Zachary Rose-Kello has avoided spending time behind bars after selling stolen guns.

Black market sale: Teen offloads stolen guns, walks free

ZACHARY Rose-Kello used a sledgehammer and grinder to break into a room where firearms were being stored.
He then broke his way into a safe and made off with 13 firearms and ammunition.

On Thursday, he walked from Bundaberg District Court on parole after narrowly avoiding jail time.

Of the three handguns, nine rifles and a shotgun that were stolen, two of the handguns have not been recovered.

Judge William Everson heard the handguns had been sold, determining it safe to believe they had been sold to criminal elements.

Judge Everson said the charges were serious enough as it was, but "the difference is, what he sold was used to shoot someone".

Defence barrister Callan Cassidy made attempts to improve the image of Rose-Kello by mentioning his work as a tree lopper, Year 12 completion, sporting achievements and family in the gallery, but was stopped by the judge.

"We all did a lot of sport at school, so what?" he said.

Judge Everson regarded Rose-Kello's admissions to police and the naming of a co-offender as significant mitigating factors in determining his sentence.

While he said the event clearly involved a degree of premeditation, it was very lucky Rose-Kello was "young and stupid" at the time of the offending as he had a chance to improve himself, adding if he were a few years older there wouldn't have been room for leniency.

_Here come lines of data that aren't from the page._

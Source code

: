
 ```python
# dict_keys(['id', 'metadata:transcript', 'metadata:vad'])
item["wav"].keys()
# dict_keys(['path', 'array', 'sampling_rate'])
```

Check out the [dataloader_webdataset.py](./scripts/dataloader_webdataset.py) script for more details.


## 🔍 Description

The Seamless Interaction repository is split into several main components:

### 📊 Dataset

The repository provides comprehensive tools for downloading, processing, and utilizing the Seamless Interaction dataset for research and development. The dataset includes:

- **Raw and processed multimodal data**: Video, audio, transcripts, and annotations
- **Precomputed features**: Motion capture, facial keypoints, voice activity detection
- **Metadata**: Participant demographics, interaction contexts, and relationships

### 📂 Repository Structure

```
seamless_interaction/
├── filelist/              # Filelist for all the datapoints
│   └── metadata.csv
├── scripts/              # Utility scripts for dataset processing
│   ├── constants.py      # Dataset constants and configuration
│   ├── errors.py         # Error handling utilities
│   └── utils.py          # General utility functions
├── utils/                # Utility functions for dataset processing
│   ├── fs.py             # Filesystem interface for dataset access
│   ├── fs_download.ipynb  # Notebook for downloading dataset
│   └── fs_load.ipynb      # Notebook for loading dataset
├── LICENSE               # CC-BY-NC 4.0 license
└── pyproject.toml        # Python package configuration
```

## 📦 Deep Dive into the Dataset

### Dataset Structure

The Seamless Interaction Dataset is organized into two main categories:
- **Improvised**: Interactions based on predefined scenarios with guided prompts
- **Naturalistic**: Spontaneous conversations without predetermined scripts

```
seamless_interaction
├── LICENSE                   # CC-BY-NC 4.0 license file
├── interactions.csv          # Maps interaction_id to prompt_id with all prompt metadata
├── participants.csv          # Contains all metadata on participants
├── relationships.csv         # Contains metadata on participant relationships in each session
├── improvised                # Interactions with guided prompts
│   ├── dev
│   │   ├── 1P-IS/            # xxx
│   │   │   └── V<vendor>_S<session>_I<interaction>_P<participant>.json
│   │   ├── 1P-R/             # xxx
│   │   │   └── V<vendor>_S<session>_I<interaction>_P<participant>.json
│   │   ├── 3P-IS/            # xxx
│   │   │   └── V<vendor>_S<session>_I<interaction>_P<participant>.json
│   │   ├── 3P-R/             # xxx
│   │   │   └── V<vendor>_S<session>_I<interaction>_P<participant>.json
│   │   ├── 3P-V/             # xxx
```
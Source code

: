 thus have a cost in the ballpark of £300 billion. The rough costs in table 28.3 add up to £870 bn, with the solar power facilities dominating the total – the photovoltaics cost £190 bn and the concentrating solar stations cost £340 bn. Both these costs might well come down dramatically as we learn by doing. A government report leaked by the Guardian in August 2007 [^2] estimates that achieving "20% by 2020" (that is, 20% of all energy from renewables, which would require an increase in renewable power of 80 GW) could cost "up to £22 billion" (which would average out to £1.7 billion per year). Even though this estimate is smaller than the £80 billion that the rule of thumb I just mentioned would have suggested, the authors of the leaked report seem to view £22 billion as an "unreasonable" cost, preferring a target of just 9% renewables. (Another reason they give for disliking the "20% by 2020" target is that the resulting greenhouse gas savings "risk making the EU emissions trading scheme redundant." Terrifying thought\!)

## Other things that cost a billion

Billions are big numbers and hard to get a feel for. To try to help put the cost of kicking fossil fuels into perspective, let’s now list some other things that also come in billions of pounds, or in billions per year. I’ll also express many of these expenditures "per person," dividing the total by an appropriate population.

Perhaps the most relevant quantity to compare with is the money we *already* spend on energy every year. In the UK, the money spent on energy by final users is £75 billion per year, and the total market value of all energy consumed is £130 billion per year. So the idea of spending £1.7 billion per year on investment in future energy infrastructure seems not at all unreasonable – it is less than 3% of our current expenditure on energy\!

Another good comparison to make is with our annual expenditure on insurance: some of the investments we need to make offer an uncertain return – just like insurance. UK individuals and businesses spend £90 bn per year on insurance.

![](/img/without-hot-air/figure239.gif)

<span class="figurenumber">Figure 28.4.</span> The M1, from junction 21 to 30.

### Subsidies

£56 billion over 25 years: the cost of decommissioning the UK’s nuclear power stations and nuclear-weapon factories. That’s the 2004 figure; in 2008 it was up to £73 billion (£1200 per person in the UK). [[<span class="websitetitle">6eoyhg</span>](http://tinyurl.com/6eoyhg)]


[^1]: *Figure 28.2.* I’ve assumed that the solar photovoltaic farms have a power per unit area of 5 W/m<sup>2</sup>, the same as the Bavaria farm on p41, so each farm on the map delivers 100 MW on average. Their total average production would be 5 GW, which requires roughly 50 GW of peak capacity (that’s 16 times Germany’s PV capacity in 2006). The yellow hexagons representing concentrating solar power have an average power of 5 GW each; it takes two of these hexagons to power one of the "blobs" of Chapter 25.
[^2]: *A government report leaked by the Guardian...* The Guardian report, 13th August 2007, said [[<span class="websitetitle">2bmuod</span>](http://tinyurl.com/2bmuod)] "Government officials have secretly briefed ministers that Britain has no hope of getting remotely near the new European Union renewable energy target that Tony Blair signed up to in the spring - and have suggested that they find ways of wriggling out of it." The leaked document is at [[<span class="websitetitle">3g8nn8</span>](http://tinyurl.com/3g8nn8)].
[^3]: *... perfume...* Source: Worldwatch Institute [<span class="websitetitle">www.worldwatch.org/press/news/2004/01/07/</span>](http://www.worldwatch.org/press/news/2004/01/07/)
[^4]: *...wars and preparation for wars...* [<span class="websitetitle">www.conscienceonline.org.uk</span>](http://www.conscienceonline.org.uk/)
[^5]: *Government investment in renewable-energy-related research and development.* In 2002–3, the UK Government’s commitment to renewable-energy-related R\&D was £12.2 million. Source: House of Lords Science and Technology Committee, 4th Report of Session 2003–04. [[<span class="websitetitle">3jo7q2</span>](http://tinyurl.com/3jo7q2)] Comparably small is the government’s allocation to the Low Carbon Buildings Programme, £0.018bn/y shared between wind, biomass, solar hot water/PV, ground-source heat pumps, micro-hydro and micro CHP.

Despite the seriousness of the offending, there was some debate over whether Rose-Kello would be required to serve time in jail.

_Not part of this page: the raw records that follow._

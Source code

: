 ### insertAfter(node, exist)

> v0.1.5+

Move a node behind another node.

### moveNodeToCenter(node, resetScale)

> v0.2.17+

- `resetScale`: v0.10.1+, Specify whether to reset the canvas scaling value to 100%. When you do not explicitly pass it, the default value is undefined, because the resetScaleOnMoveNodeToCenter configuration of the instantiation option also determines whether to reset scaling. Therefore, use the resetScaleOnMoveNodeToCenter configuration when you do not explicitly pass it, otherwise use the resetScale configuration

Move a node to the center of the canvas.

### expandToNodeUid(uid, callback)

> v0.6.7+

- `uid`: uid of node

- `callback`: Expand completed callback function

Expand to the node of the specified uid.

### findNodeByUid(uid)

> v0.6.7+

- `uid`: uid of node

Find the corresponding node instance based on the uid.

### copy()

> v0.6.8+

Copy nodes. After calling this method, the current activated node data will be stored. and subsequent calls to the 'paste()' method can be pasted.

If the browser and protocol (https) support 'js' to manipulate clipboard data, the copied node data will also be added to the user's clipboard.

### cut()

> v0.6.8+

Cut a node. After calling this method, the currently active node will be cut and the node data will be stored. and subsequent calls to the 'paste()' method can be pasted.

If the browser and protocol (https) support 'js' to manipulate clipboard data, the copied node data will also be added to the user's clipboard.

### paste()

Due to a lack of criminal history, Judge Everson sentenced Rose-Kello to concurrent prison sentences, the longest of which was three years, but granted him parole yesterday with a stern message to straighten out his life.

An audible sigh of relief was heard from the more than a dozen supporters in the gallery when it was determined he would not have to serve time.

"Get a job, settle down and be a law-abiding citizen," Judge Everson said.